WHAT YOU SHOULD DO:
Once you have read the entries below, repeat all of them exactly.

<<<<

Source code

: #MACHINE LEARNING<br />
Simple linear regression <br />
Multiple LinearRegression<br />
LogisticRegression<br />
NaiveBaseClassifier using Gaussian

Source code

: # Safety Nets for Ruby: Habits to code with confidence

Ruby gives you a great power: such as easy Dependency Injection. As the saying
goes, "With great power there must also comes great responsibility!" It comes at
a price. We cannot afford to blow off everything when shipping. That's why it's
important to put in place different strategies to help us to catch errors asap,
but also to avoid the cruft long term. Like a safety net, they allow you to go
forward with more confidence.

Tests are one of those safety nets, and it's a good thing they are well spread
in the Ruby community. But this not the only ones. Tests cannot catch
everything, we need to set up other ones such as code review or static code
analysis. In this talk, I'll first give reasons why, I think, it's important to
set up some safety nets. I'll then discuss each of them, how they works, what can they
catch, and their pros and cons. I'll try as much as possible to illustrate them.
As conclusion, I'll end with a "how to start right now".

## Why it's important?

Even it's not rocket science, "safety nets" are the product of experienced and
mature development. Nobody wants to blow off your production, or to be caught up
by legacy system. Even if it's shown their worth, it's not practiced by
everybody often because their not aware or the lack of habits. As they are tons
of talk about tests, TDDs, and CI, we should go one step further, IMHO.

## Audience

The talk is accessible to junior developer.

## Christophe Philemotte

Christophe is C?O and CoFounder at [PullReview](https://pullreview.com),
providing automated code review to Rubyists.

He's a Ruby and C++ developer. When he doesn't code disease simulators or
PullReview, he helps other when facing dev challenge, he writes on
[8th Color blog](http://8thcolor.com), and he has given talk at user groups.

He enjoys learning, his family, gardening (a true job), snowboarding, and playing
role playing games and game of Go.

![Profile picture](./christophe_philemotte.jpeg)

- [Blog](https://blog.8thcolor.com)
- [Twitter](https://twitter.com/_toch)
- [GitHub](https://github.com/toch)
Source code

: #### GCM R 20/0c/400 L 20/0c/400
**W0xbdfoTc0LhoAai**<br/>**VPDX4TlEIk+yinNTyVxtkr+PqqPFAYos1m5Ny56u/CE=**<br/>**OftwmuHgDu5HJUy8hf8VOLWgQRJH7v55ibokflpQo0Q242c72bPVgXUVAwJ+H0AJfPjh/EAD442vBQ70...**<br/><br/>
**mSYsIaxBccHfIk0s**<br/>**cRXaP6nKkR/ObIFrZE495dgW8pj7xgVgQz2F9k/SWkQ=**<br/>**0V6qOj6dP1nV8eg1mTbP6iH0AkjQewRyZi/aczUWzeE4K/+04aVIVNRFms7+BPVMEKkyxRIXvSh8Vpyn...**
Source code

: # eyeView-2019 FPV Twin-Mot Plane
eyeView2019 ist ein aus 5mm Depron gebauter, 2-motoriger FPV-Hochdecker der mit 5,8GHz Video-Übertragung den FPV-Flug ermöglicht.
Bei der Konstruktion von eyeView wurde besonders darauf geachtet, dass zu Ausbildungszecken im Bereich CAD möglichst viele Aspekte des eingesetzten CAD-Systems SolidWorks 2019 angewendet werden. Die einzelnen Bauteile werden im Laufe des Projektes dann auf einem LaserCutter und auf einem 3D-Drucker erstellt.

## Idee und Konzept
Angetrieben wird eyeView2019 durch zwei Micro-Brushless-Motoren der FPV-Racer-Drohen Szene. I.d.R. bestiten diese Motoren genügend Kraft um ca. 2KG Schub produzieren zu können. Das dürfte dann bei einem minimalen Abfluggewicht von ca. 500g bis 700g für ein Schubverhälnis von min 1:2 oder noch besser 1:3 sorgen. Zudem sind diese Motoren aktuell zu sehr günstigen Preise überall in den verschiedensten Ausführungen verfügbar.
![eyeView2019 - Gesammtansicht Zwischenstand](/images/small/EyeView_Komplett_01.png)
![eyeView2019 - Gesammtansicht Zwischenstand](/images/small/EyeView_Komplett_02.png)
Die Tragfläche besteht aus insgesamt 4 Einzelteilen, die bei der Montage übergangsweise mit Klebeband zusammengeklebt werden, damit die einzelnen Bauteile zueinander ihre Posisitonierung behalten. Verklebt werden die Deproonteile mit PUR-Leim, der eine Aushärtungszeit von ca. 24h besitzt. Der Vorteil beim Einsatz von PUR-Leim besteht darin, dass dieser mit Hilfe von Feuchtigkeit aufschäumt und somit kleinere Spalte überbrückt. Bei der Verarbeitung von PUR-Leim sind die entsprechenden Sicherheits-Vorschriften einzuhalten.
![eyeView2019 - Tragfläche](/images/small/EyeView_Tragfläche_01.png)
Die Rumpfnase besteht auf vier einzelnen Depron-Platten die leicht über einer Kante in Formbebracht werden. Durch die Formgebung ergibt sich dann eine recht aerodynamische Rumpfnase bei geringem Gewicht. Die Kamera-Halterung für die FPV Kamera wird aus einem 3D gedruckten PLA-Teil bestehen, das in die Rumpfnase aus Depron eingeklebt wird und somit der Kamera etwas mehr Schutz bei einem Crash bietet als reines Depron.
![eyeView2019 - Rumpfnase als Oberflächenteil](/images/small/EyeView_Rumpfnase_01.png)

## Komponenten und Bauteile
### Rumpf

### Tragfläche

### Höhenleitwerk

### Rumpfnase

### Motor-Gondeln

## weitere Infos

>>>>

THE ANSWER:
Source code

: #MACHINE LEARNING<br />
Simple linear regression <br />
Multiple LinearRegression<br />
LogisticRegression<br />
NaiveBaseClassifier using Gaussian

Source code

: # Safety Nets for Ruby: Habits to code with confidence

Ruby gives you a great power: such as easy Dependency Injection. As the saying
goes, "With great power there must also comes great responsibility!" It comes at
a price. We cannot afford to blow off everything when shipping. That's why it's
important to put in place different strategies to help us to catch errors asap,
but also to avoid the cruft long term. Like a safety net, they allow you to go
forward with more confidence.

Tests are one of those safety nets, and it's a good thing they are well spread
in the Ruby community. But this not the only ones. Tests cannot catch
everything, we need to set up other ones such as code review or static code
analysis. In this talk, I'll first give reasons why, I think, it's important to
set up some safety nets. I'll then discuss each of them, how they works, what can they
catch, and their pros and cons. I'll try as much as possible to illustrate them.
As conclusion, I'll end with a "how to start right now".

## Why it's important?

Even it's not rocket science, "safety nets" are the product of experienced and
mature development. Nobody wants to blow off your production, or to be caught up
by legacy system. Even if it's shown their worth, it's not practiced by
everybody often because their not aware or the lack of habits. As they are tons
of talk about tests, TDDs, and CI, we should go one step further, IMHO.

## Audience

The talk is accessible to junior developer.

## Christophe Philemotte

Christophe is C?O and CoFounder at [PullReview](https://pullreview.com),
providing automated code review to Rubyists.

He's a Ruby and C++ developer. When he doesn't code disease simulators or
PullReview, he helps other when facing dev challenge, he writes on
[8th Color blog](http://8thcolor.com), and he has given talk at user groups.

He enjoys learning, his family, gardening (a true job), snowboarding, and playing
role playing games and game of Go.

![Profile picture](./christophe_philemotte.jpeg)

- [Blog](https://blog.8thcolor.com)
- [Twitter](https://twitter.com/_toch)
- [GitHub](https://github.com/toch)
Source code

: #### GCM R 20/0c/400 L 20/0c/400
**W0xbdfoTc0LhoAai**<br/>**VPDX4TlEIk+yinNTyVxtkr+PqqPFAYos1m5Ny56u/CE=**<br/>**OftwmuHgDu5HJUy8hf8VOLWgQRJH7v55ibokflpQo0Q242c72bPVgXUVAwJ+H0AJfPjh/EAD442vBQ70...**<br/><br/>
**mSYsIaxBccHfIk0s**<br/>**cRXaP6nKkR/ObIFrZE495dgW8pj7xgVgQz2F9k/SWkQ=**<br/>**0V6qOj6dP1nV8eg1mTbP6iH0AkjQewRyZi/aczUWzeE4K/+04aVIVNRFms7+BPVMEKkyxRIXvSh8Vpyn...**
Source code

: # eyeView-2019 FPV Twin-Mot Plane
eyeView2019 ist ein aus 5mm Depron gebauter, 2-motoriger FPV-Hochdecker der mit 5,8GHz Video-Übertragung den FPV-Flug ermöglicht.
Bei der Konstruktion von eyeView wurde besonders darauf geachtet, dass zu Ausbildungszecken im Bereich CAD möglichst viele Aspekte des eingesetzten CAD-Systems SolidWorks 2019 angewendet werden. Die einzelnen Bauteile werden im Laufe des Projektes dann auf einem LaserCutter und auf einem 3D-Drucker erstellt.

## Idee und Konzept
Angetrieben wird eyeView2019 durch zwei Micro-Brushless-Motoren der FPV-Racer-Drohen Szene. I.d.R. bestiten diese Motoren genügend Kraft um ca. 2KG Schub produzieren zu können. Das dürfte dann bei einem minimalen Abfluggewicht von ca. 500g bis 700g für ein Schubverhälnis von min 1:2 oder noch besser 1:3 sorgen. Zudem sind diese Motoren aktuell zu sehr günstigen Preise überall in den verschiedensten Ausführungen verfügbar.
![eyeView2019 - Gesammtansicht Zwischenstand](/images/small/EyeView_Komplett_01.png)
![eyeView2019 - Gesammtansicht Zwischenstand](/images/small/EyeView_Komplett_02.png)
Die Tragfläche besteht aus insgesamt 4 Einzelteilen, die bei der Montage übergangsweise mit Klebeband zusammengeklebt werden, damit die einzelnen Bauteile zueinander ihre Posisitonierung behalten. Verklebt werden die Deproonteile mit PUR-Leim, der eine Aushärtungszeit von ca. 24h besitzt. Der Vorteil beim Einsatz von PUR-Leim besteht darin, dass dieser mit Hilfe von Feuchtigkeit aufschäumt und somit kleinere Spalte überbrückt. Bei der Verarbeitung von PUR-Leim sind die entsprechenden Sicherheits-Vorschriften einzuhalten.
![eyeView2019 - Tragfläche](/images/small/EyeView_Tragfläche_01.png)
Die Rumpfnase besteht auf vier einzelnen Depron-Platten die leicht über einer Kante in Formbebracht werden. Durch die Formgebung ergibt sich dann eine recht aerodynamische Rumpfnase bei geringem Gewicht. Die Kamera-Halterung für die FPV Kamera wird aus einem 3D gedruckten PLA-Teil bestehen, das in die Rumpfnase aus Depron eingeklebt wird und somit der Kamera etwas mehr Schutz bei einem Crash bietet als reines Depron.
![eyeView2019 - Rumpfnase als Oberflächenteil](/images/small/EyeView_Rumpfnase_01.png)

## Komponenten und Bauteile
### Rumpf

### Tragfläche

### Höhenleitwerk

### Rumpfnase

### Motor-Gondeln

## weitere Infos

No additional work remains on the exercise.